The annual International Chamber of Commerce (ICC) Banking Commission’s global survey finds that 13% of banks are currently struggling to implement technology solutions; for a further 7% of banks the implementation of technology solutions is simply not on the agenda at all; and an additional 30% say that this is something that will only be addressed in the next one to two years.
Those who have gone ahead with digital upgrades have rarely found it to be plain sailing: 36% feel there is room for improvement in the technology solutions they have implemented.
Just a small proportion of banks (9%) note a reduction of time and costs as a result of successful execution of such solutions. A further 3% have installed digital trade finance solutions with benefits yet to materialise, and the remaining 3% do not know what their company’s maturity in this space is.
What’s more, when it comes to removing the use of physical paper, it seems the trade industry is not exactly progressing at a rate of knots: around 50% of respondents say that physical paper has to “some” extent been removed in the issuance/advising and settlement/financing of documentary transactions. In the document verification process, 52% of respondents say that paper has not been removed at all.
According to Boston Consulting Group estimates, digitalisation could cut trade finance costs by up to US$6bn in three to five years and boost banks’ trade finance revenues by 10%. So why are only a minority of banks seeing technology solutions bringing about greater operational efficiency?
Olivier Paul, head of policy at ICC banking commission talks to GTR about his perspective on banks’ uptake of digital solutions, following the publication of the Banking Commission’s report Global Trade: Securing Future Growth.
GTR: Why are 30% of banks doubtful of implementing technology solutions any sooner than one to two years in the future?
Paul: The trade finance and supply chain finance (SCF) industry is experiencing an unprecedented degree of momentum around innovation; some elements of which link back to physical supply chains, to broader developments in financial services, and to the impact of non-bank players.
Major players have already implemented significant new technology capabilities in operations, document-handling, processing systems and other areas, thus it is not necessarily a matter of concern that a portion of the industry is focusing on other aspects, such as product development, compliance and regulatory issues and other aspects of the business that may be unrelated to technology.
Clearly, one to two years is a short timeframe considering the inherent complexities of supply chains. That is not to say that there are not barriers to the pace of digitalisation which we need to address, of course – with the lack of clear standards for the digital connectivity of service providers one issue that likely restricts uptake of digital solutions. One of the roles of the ICC Banking Commission’s working group on digitalisation is to address this uncertainty and develop a set of minimum standards for industry use.

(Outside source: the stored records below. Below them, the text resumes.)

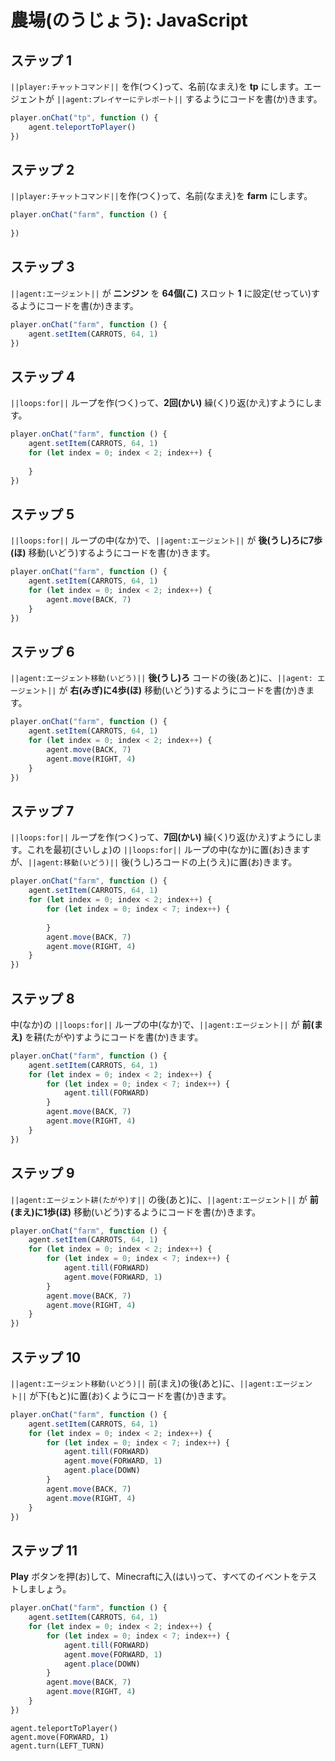 # 農場(のうじょう): JavaScript

## ステップ 1
``||player:チャットコマンド||`` を作(つく)って、名前(なまえ)を **tp** にします。エージェントが ``||agent:プレイヤーにテレポート||`` するようにコードを書(か)きます。

```javascript
player.onChat("tp", function () {
    agent.teleportToPlayer()
})
```

## ステップ 2
``||player:チャットコマンド||``を作(つく)って、名前(なまえ)を **farm** にします。

```javascript
player.onChat("farm", function () { 
 
}) 
```

## ステップ 3
``||agent:エージェント||`` が **ニンジン** を **64個(こ)** スロット **1** に設定(せってい)するようにコードを書(か)きます。

```javascript
player.onChat("farm", function () {
    agent.setItem(CARROTS, 64, 1)
})
```

## ステップ 4
``||loops:for||`` ループを作(つく)って、**2回(かい)** 繰(く)り返(かえ)すようにします。

```javascript
player.onChat("farm", function () { 
    agent.setItem(CARROTS, 64, 1) 
    for (let index = 0; index < 2; index++) { 
      
    } 
}) 
```

## ステップ 5
``||loops:for||`` ループの中(なか)で、``||agent:エージェント||`` が **後(うし)ろに7歩(ほ)** 移動(いどう)するようにコードを書(か)きます。

```javascript
player.onChat("farm", function () { 
    agent.setItem(CARROTS, 64, 1) 
    for (let index = 0; index < 2; index++) { 
        agent.move(BACK, 7) 
    } 
}) 
```

## ステップ 6
``||agent:エージェント移動(いどう)||`` **後(うし)ろ** コードの後(あと)に、``||agent: エージェント||`` が **右(みぎ)に4歩(ほ)** 移動(いどう)するようにコードを書(か)きます。

```javascript
player.onChat("farm", function () { 
    agent.setItem(CARROTS, 64, 1) 
    for (let index = 0; index < 2; index++) { 
        agent.move(BACK, 7) 
        agent.move(RIGHT, 4) 
    } 
}) 
```

## ステップ 7
``||loops:for||`` ループを作(つく)って、**7回(かい)** 繰(く)り返(かえ)すようにします。これを最初(さいしょ)の ``||loops:for||`` ループの中(なか)に置(お)きますが、``||agent:移動(いどう)||`` 後(うし)ろコードの上(うえ)に置(お)きます。

```javascript
player.onChat("farm", function () { 
    agent.setItem(CARROTS, 64, 1) 
    for (let index = 0; index < 2; index++) { 
        for (let index = 0; index < 7; index++) { 
          
        } 
        agent.move(BACK, 7) 
        agent.move(RIGHT, 4) 
    } 
}) 
```

## ステップ 8
中(なか)の ``||loops:for||`` ループの中(なか)で、``||agent:エージェント||`` が **前(まえ)** を耕(たがや)すようにコードを書(か)きます。

```javascript
player.onChat("farm", function () { 
    agent.setItem(CARROTS, 64, 1) 
    for (let index = 0; index < 2; index++) { 
        for (let index = 0; index < 7; index++) { 
            agent.till(FORWARD) 
        } 
        agent.move(BACK, 7) 
        agent.move(RIGHT, 4) 
    } 
}) 
```

## ステップ 9
``||agent:エージェント耕(たがや)す||`` の後(あと)に、``||agent:エージェント||`` が **前(まえ)に1歩(ほ)** 移動(いどう)するようにコードを書(か)きます。

```javascript
player.onChat("farm", function () { 
    agent.setItem(CARROTS, 64, 1) 
    for (let index = 0; index < 2; index++) { 
        for (let index = 0; index < 7; index++) { 
            agent.till(FORWARD) 
            agent.move(FORWARD, 1) 
        } 
        agent.move(BACK, 7) 
        agent.move(RIGHT, 4) 
    } 
}) 
```

## ステップ 10
``||agent:エージェント移動(いどう)||`` 前(まえ)の後(あと)に、``||agent:エージェント||`` が下(もと)に置(お)くようにコードを書(か)きます。

```javascript
player.onChat("farm", function () { 
    agent.setItem(CARROTS, 64, 1) 
    for (let index = 0; index < 2; index++) { 
        for (let index = 0; index < 7; index++) { 
            agent.till(FORWARD) 
            agent.move(FORWARD, 1) 
            agent.place(DOWN) 
        } 
        agent.move(BACK, 7) 
        agent.move(RIGHT, 4) 
    } 
}) 
```

## ステップ 11
**Play** ボタンを押(お)して、Minecraftに入(はい)って、すべてのイベントをテストしましょう。


```javascript
player.onChat("farm", function () {
    agent.setItem(CARROTS, 64, 1)
    for (let index = 0; index < 2; index++) {
        for (let index = 0; index < 7; index++) {
            agent.till(FORWARD)
            agent.move(FORWARD, 1)
            agent.place(DOWN)
        }
        agent.move(BACK, 7)
        agent.move(RIGHT, 4)
    }
})
```
```ghost
agent.teleportToPlayer()
agent.move(FORWARD, 1)
agent.turn(LEFT_TURN)
```
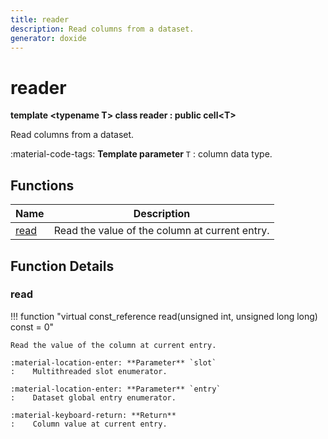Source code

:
 ```yaml
---
title: reader
description: Read columns from a dataset.
generator: doxide
---
```



# reader

**template &lt;typename T&gt; class reader : public cell&lt;T&gt;**



Read columns from a dataset.

:material-code-tags: **Template parameter** `T`
:    column data type.
    


## Functions

| Name | Description |
| ---- | ----------- |
| [read](#read) |  Read the value of the column at current entry. |

## Function Details

### read<a name="read"></a>
!!! function "virtual const_reference read(unsigned int, unsigned long long) const = 0"

    
    Read the value of the column at current entry.
    
    :material-location-enter: **Parameter** `slot`
    :    Multithreaded slot enumerator.
    
    :material-location-enter: **Parameter** `entry`
    :    Dataset global entry enumerator.
    
    :material-keyboard-return: **Return**
    :    Column value at current entry.
    
    

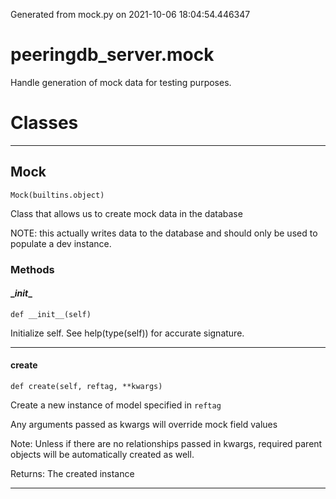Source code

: Generated from mock.py on 2021-10-06 18:04:54.446347

# peeringdb_server.mock

Handle generation of mock data for testing purposes.

# Classes
---

## Mock

```
Mock(builtins.object)
```

Class that allows us to create mock data in the database

NOTE: this actually writes data to the database and should
only be used to populate a dev instance.


### Methods

#### \__init__
`def __init__(self)`

Initialize self.  See help(type(self)) for accurate signature.

---
#### create
`def create(self, reftag, **kwargs)`

Create a new instance of model specified in `reftag`

Any arguments passed as kwargs will override mock field values

Note: Unless if there are no relationships passed in kwargs, required parent
objects will be automatically created as well.

Returns: The created instance

---
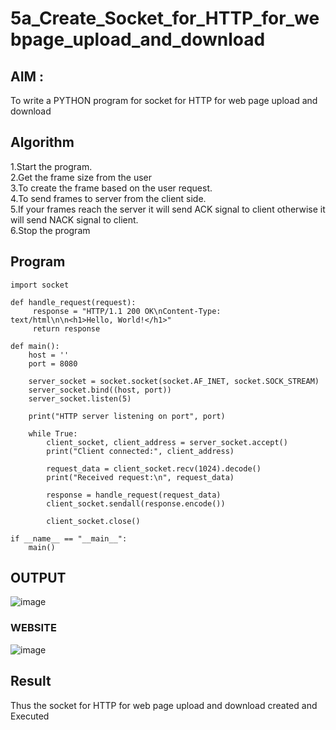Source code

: # 5a_Create_Socket_for_HTTP_for_webpage_upload_and_download
## AIM :
To write a PYTHON program for socket for HTTP for web page upload and download
## Algorithm

1.Start the program.
<BR>
2.Get the frame size from the user
<BR>
3.To create the frame based on the user request.
<BR>
4.To send frames to server from the client side.
<BR>
5.If your frames reach the server it will send ACK signal to client otherwise it will send NACK signal to client.
<BR>
6.Stop the program
<BR>
## Program 
```
import socket

def handle_request(request):
     response = "HTTP/1.1 200 OK\nContent-Type: text/html\n\n<h1>Hello, World!</h1>"
     return response

def main():
    host = ''  
    port = 8080  

    server_socket = socket.socket(socket.AF_INET, socket.SOCK_STREAM)
    server_socket.bind((host, port))
    server_socket.listen(5)  

    print("HTTP server listening on port", port)

    while True:
        client_socket, client_address = server_socket.accept()  
        print("Client connected:", client_address)

        request_data = client_socket.recv(1024).decode()  
        print("Received request:\n", request_data)

        response = handle_request(request_data)  
        client_socket.sendall(response.encode())  

        client_socket.close()

if __name__ == "__main__":
    main()
```
## OUTPUT
![image](https://github.com/user-attachments/assets/481fa125-6215-4462-8cfc-10c3d8ce213e)


### WEBSITE
![image](https://github.com/user-attachments/assets/a3d193cc-3f7d-4052-9749-20bacbb4313f)


## Result
Thus the socket for HTTP for web page upload and download created and Executed
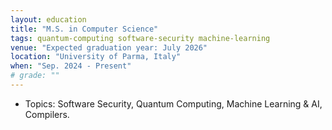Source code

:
 ```yaml
---
layout: education
title: "M.S. in Computer Science"
tags: quantum-computing software-security machine-learning
venue: "Expected graduation year: July 2026"
location: "University of Parma, Italy"
when: "Sep. 2024 ‑ Present"
# grade: ""
---
```


* Topics: Software Security, Quantum Computing, Machine Learning & AI, Compilers.


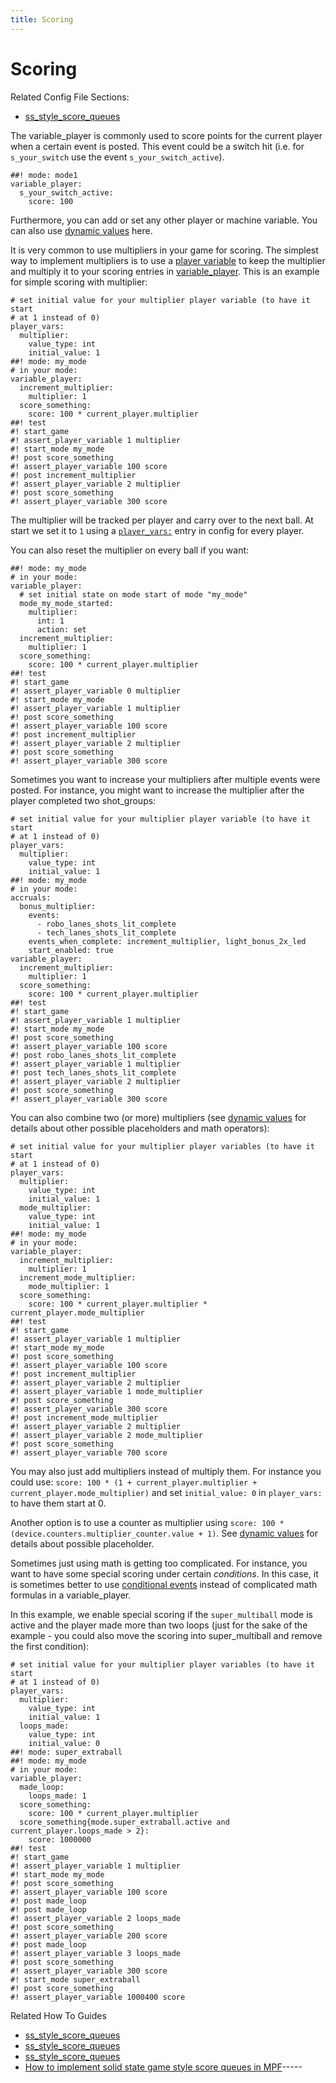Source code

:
 ```yaml
---
title: Scoring
---
```


# Scoring


Related Config File Sections:

* [ss_style_score_queues](../../config/variable_player.md)

The variable_player is commonly used to score points for the current
player when a certain event is posted. This event could be a switch hit
(i.e. for `s_your_switch` use the event
`s_your_switch_active`).

``` mpf-config
##! mode: mode1
variable_player:
  s_your_switch_active:
    score: 100
```

Furthermore, you can add or set any other player or machine variable.
You can also use
[dynamic values](../../config/instructions/dynamic_values.md) here.

It is very common to use multipliers in your game for scoring. The
simplest way to implement multipliers is to use a
[player variable](../../player_vars/index.md) to
keep the multiplier and multiply it to your scoring entries in
[variable_player](../../config/variable_player.md). This is an example for simple scoring with multiplier:

``` mpf-config
# set initial value for your multiplier player variable (to have it start
# at 1 instead of 0)
player_vars:
  multiplier:
    value_type: int
    initial_value: 1
##! mode: my_mode
# in your mode:
variable_player:
  increment_multiplier:
    multiplier: 1
  score_something:
    score: 100 * current_player.multiplier
##! test
#! start_game
#! assert_player_variable 1 multiplier
#! start_mode my_mode
#! post score_something
#! assert_player_variable 100 score
#! post increment_multiplier
#! assert_player_variable 2 multiplier
#! post score_something
#! assert_player_variable 300 score
```

The multiplier will be tracked per player and carry over to the next
ball. At start we set it to `1` using a [`player_vars:`](../../config/player_vars.md)
entry in config for every player.

You can also reset the multiplier on every ball if you want:

``` mpf-config
##! mode: my_mode
# in your mode:
variable_player:
  # set initial state on mode start of mode "my_mode"
  mode_my_mode_started:
    multiplier:
      int: 1
      action: set
  increment_multiplier:
    multiplier: 1
  score_something:
    score: 100 * current_player.multiplier
##! test
#! start_game
#! assert_player_variable 0 multiplier
#! start_mode my_mode
#! assert_player_variable 1 multiplier
#! post score_something
#! assert_player_variable 100 score
#! post increment_multiplier
#! assert_player_variable 2 multiplier
#! post score_something
#! assert_player_variable 300 score
```

Sometimes you want to increase your multipliers after multiple events
were posted. For instance, you might want to increase the multiplier
after the player completed two shot_groups:

``` mpf-config
# set initial value for your multiplier player variable (to have it start
# at 1 instead of 0)
player_vars:
  multiplier:
    value_type: int
    initial_value: 1
##! mode: my_mode
# in your mode:
accruals:
  bonus_multiplier:
    events:
      - robo_lanes_shots_lit_complete
      - tech_lanes_shots_lit_complete
    events_when_complete: increment_multiplier, light_bonus_2x_led
    start_enabled: true
variable_player:
  increment_multiplier:
    multiplier: 1
  score_something:
    score: 100 * current_player.multiplier
##! test
#! start_game
#! assert_player_variable 1 multiplier
#! start_mode my_mode
#! post score_something
#! assert_player_variable 100 score
#! post robo_lanes_shots_lit_complete
#! assert_player_variable 1 multiplier
#! post tech_lanes_shots_lit_complete
#! assert_player_variable 2 multiplier
#! post score_something
#! assert_player_variable 300 score
```

You can also combine two (or more) multipliers (see
[dynamic values](../../config/instructions/dynamic_values.md) for details about other possible placeholders and math
operators):

``` mpf-config
# set initial value for your multiplier player variables (to have it start
# at 1 instead of 0)
player_vars:
  multiplier:
    value_type: int
    initial_value: 1
  mode_multiplier:
    value_type: int
    initial_value: 1
##! mode: my_mode
# in your mode:
variable_player:
  increment_multiplier:
    multiplier: 1
  increment_mode_multiplier:
    mode_multiplier: 1
  score_something:
    score: 100 * current_player.multiplier * current_player.mode_multiplier
##! test
#! start_game
#! assert_player_variable 1 multiplier
#! start_mode my_mode
#! post score_something
#! assert_player_variable 100 score
#! post increment_multiplier
#! assert_player_variable 2 multiplier
#! assert_player_variable 1 mode_multiplier
#! post score_something
#! assert_player_variable 300 score
#! post increment_mode_multiplier
#! assert_player_variable 2 multiplier
#! assert_player_variable 2 mode_multiplier
#! post score_something
#! assert_player_variable 700 score
```

You may also just add multipliers instead of multiply them. For instance
you could use:
`score: 100 * (1 + current_player.multiplier + current_player.mode_multiplier)`
and set `initial_value: 0` in `player_vars:` to have them start at 0.

Another option is to use a counter as multiplier using
`score: 100 * (device.counters.multiplier_counter.value + 1)`. See
[dynamic values](../../config/instructions/dynamic_values.md) for details about possible placeholder.

Sometimes just using math is getting too complicated. For instance, you
want to have some special scoring under certain *conditions*. In this
case, it is sometimes better to use
[conditional events](../../events/overview/conditional.md) instead of complicated math formulas in a variable_player.

In this example, we enable special scoring if the `super_multiball` mode
is active and the player made more than two loops (just for the sake of
the example - you could also move the scoring into super_multiball and
remove the first condition):

``` mpf-config
# set initial value for your multiplier player variables (to have it start
# at 1 instead of 0)
player_vars:
  multiplier:
    value_type: int
    initial_value: 1
  loops_made:
    value_type: int
    initial_value: 0
##! mode: super_extraball
##! mode: my_mode
# in your mode:
variable_player:
  made_loop:
    loops_made: 1
  score_something:
    score: 100 * current_player.multiplier
  score_something{mode.super_extraball.active and current_player.loops_made > 2}:
    score: 1000000
##! test
#! start_game
#! assert_player_variable 1 multiplier
#! start_mode my_mode
#! post score_something
#! assert_player_variable 100 score
#! post made_loop
#! post made_loop
#! assert_player_variable 2 loops_made
#! post score_something
#! assert_player_variable 200 score
#! post made_loop
#! assert_player_variable 3 loops_made
#! post score_something
#! assert_player_variable 300 score
#! start_mode super_extraball
#! post score_something
#! assert_player_variable 1000400 score
```

Related How To Guides

* [ss_style_score_queues](../high_scores/index.md)
* [ss_style_score_queues](../logic_blocks/scoring_based_on_logic_blocks.md)
* [ss_style_score_queues](../../cookbook/top_lanes_with_multiplier.md)
* [How to implement solid state game style score queues in MPF](ss_style_score_queues.md)-----
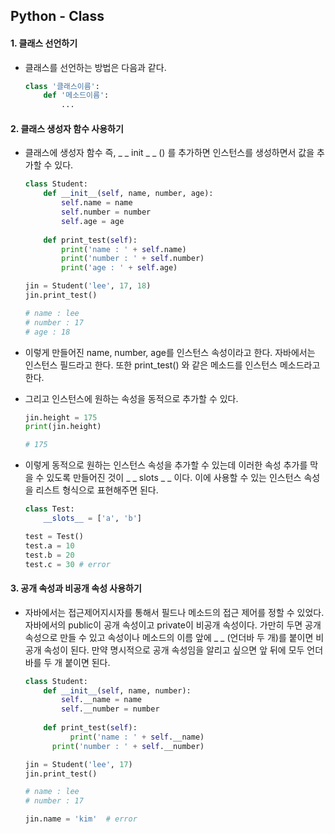 ## Python - Class

#### 1. 클래스 선언하기

- 클래스를 선언하는 방법은 다음과 같다.

  ```python
  class '클래스이름':
      def '메소드이름':
          ...
  ```

#### 2. 클래스 생성자 함수 사용하기

- 클래스에 생성자 함수 즉, _ _ init _ _ () 를 추가하면 인스턴스를 생성하면서 값을 추가할 수 있다.

  ```python
  class Student:
      def __init__(self, name, number, age):
          self.name = name
          self.number = number
          self.age = age
      
      def print_test(self):
          print('name : ' + self.name)
          print('number : ' + self.number)
          print('age : ' + self.age)
  
  jin = Student('lee', 17, 18)
  jin.print_test()
  
  # name : lee
  # number : 17
  # age : 18
  ```

- 이렇게 만들어진 name, number, age를 인스턴스 속성이라고 한다.
  자바에서는 인스턴스 필드라고 한다.
  또한 print_test() 와 같은 메소드를 인스턴스 메소드라고 한다.

- 그리고 인스턴스에 원하는 속성을 동적으로 추가할 수 있다.

  ```python
  jin.height = 175
  print(jin.height)
  
  # 175
  ```

- 이렇게 동적으로 원하는 인스턴스 속성을 추가할 수 있는데
  이러한 속성 추가를 막을 수 있도록 만들어진 것이
  _ _ slots _ _ 이다.
  이에 사용할 수 있는 인스턴스 속성을 리스트 형식으로 표현해주면 된다.

  ```python
  class Test:
      __slots__ = ['a', 'b']
  
  test = Test()
  test.a = 10
  test.b = 20
  test.c = 30 # error
  ```

#### 3. 공개 속성과 비공개 속성 사용하기

- 자바에서는 접근제어지시자를 통해서 필드나 메소드의 접근 제어를 정할 수 있었다.
  자바에서의 public이 공개 속성이고 private이 비공개 속성이다.
  가만히 두면 공개 속성으로 만들 수 있고
  속성이나 메소드의 이름 앞에 _ _ (언더바 두 개)를 붙이면 비공개 속성이 된다.
  만약 명시적으로 공개 속성임을 알리고 싶으면 앞 뒤에 모두 언더바를 두 개 붙이면 된다.

  ```python
  class Student:
      def __init__(self, name, number):
          self.__name = name
          self.__number = number
          
      def print_test(self):
         	print('name : ' + self.__name)
        print('number : ' + self.__number)
  
  jin = Student('lee', 17)
  jin.print_test()
  
  # name : lee
  # number : 17
  
  jin.name = 'kim' 	# error
  ```
  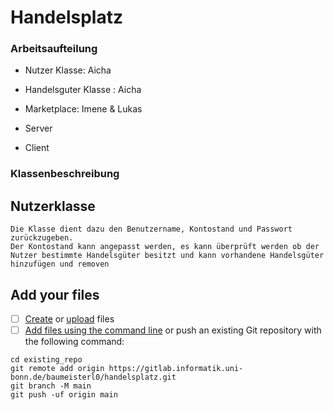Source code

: # Handelsplatz


### Arbeitsaufteilung

- Nutzer Klasse: Aicha
- Handelsguter Klasse : Aicha
- Marketplace: Imene & Lukas

- Server
- Client

### Klassenbeschreibung

## Nutzerklasse

```
Die Klasse dient dazu den Benutzername, Kontostand und Passwort zurückzugeben.
Der Kontostand kann angepasst werden, es kann überprüft werden ob der Nutzer bestimmte Handelsgüter besitzt und kann vorhandene Handelsgüter hinzufügen und removen
```



## Add your files

- [ ] [Create](https://docs.gitlab.com/ee/user/project/repository/web_editor.html#create-a-file) or [upload](https://docs.gitlab.com/ee/user/project/repository/web_editor.html#upload-a-file) files
- [ ] [Add files using the command line](https://docs.gitlab.com/ee/gitlab-basics/add-file.html#add-a-file-using-the-command-line) or push an existing Git repository with the following command:

```
cd existing_repo
git remote add origin https://gitlab.informatik.uni-bonn.de/baumeisterl0/handelsplatz.git
git branch -M main
git push -uf origin main
```
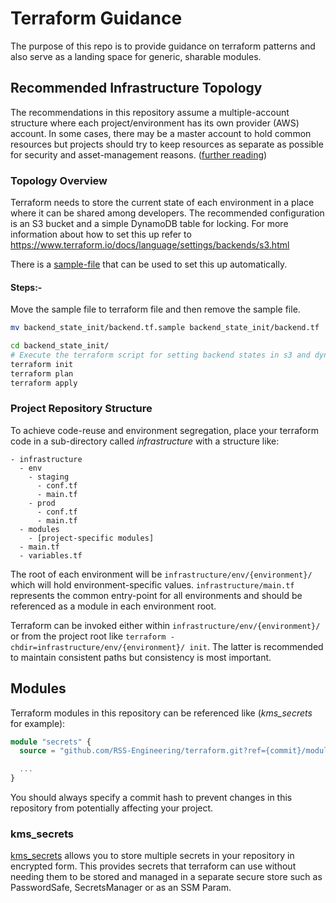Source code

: # Terraform Guidance

The purpose of this repo is to provide guidance on terraform patterns and also serve as a landing space for generic, sharable modules.

## Recommended Infrastructure Topology

The recommendations in this repository assume a multiple-account structure where each project/environment has its own provider (AWS) account. In some cases, there may be a master account to hold common resources but projects should try to keep resources as separate as possible for security and asset-management reasons. ([further reading](https://www.terraform.io/docs/cloud/guides/recommended-practices/part2.html))

### Topology Overview

Terraform needs to store the current state of each environment in a place where it can be shared among developers. The recommended configuration is an S3 bucket and a simple DynamoDB table for locking. For more information about how to set this up refer to https://www.terraform.io/docs/language/settings/backends/s3.html

There is a [sample-file](backend_state_init/backend.tf.sample) that can be used to set this up automatically.

#### Steps:-
Move the sample file to terraform file and then remove the sample file. 
```bash
mv backend_state_init/backend.tf.sample backend_state_init/backend.tf
```
 
```bash
cd backend_state_init/
# Execute the terraform script for setting backend states in s3 and dynamo db.
terraform init
terraform plan
terraform apply
```

### Project Repository Structure

To achieve code-reuse and environment segregation, place your terraform code in a sub-directory called _infrastructure_ with a structure like:

```
- infrastructure
  - env
    - staging
      - conf.tf
      - main.tf
    - prod
      - conf.tf
      - main.tf
  - modules
    - [project-specific modules]
  - main.tf
  - variables.tf

```

The root of each environment will be `infrastructure/env/{environment}/` which will hold environment-specific values. `infrastructure/main.tf` represents the common entry-point for all environments and should be referenced as a module in each environment root.

Terraform can be invoked either within `infrastructure/env/{environment}/` or from the project root like `terraform -chdir=infrastructure/env/{environment}/ init`. The latter is recommended to maintain consistent paths but consistency is most important.

## Modules

Terraform modules in this repository can be referenced like (_kms_secrets_ for example):

```terraform
module "secrets" {
  source = "github.com/RSS-Engineering/terraform.git?ref={commit}/modules/kms_secrets"

  ...
}
```

You should always specify a commit hash to prevent changes in this repository from potentially affecting your project.

### kms_secrets

[kms_secrets](./modules/kms_secrets/) allows you to store multiple secrets in your repository in encrypted form. This provides secrets that terraform can use without needing them to be stored and managed in a separate secure store such as PasswordSafe, SecretsManager or as an SSM Param.
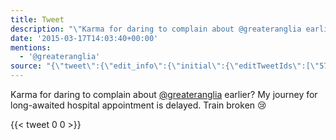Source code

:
 ```yaml
---
title: Tweet
description: "\"Karma for daring to complain about @greateranglia earlier? My journey for long-awaited hospital appointment is delayed. Train broken \U0001F622\""
date: '2015-03-17T14:03:40+00:00'
mentions:
  - '@greateranglia'
source: "{\"tweet\":{\"edit_info\":{\"initial\":{\"editTweetIds\":[\"577842241777102848\"],\"editableUntil\":\"2015-03-17T15:41:40.886Z\",\"editsRemaining\":\"5\",\"isEditEligible\":true}},\"retweeted\":false,\"source\":\"<a href=\\\"http://twitter.com/download/android\\\" rel=\\\"nofollow\\\">Twitter for Android</a>\",\"entities\":{\"hashtags\":[],\"symbols\":[],\"user_mentions\":[{\"name\":\"Greater Anglia\",\"screen_name\":\"greateranglia\",\"indices\":[\"35\",\"49\"],\"id_str\":\"157996395\",\"id\":\"157996395\"}],\"urls\":[]},\"display_text_range\":[\"0\",\"134\"],\"favorite_count\":\"0\",\"id_str\":\"577842241777102848\",\"truncated\":false,\"retweet_count\":\"0\",\"id\":\"577842241777102848\",\"created_at\":\"Tue Mar 17 14:41:40 +0000 2015\",\"favorited\":false,\"full_text\":\"Karma for daring to complain about @greateranglia earlier? My journey for long-awaited hospital appointment is delayed. Train broken \U0001F622\",\"lang\":\"en\"}}"
---
```

Karma for daring to complain about [@greateranglia](https://twitter.com/@greateranglia) earlier? My journey for long-awaited hospital appointment is delayed. Train broken 😢
    
{{< tweet 0 0 >}}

GTR: Why do 7% of banks say digitalisation is not on their agenda at all?
Paul: The broad reach of the Banking Commission survey, geographically and across the business of trade financing, results in a number of responses coming from developing and emerging markets, where other priorities may drive strategic, operational and product priorities. Even in cases where developing market banks are assessing opportunities to leapfrog legacy technology, it is reasonable to expect that some percentage of respondents might be focused on enhancing more fundamental capabilities, given that the digitalisation of trade (and trade finance) is at initial stages of development and market adoption.
GTR: What are the barriers to implementing technology solutions to digitalising trade finance operations?
Paul: The digitalisation of trade and of trade financing is all but inevitable, even if the timeline is difficult to estimate accurately. There are issues to be addressed in terms of legal status of digital documentation, technological capabilities to ensure non-repudiation and appropriate levels of comfort around fraud prevention, market acceptance and adoption.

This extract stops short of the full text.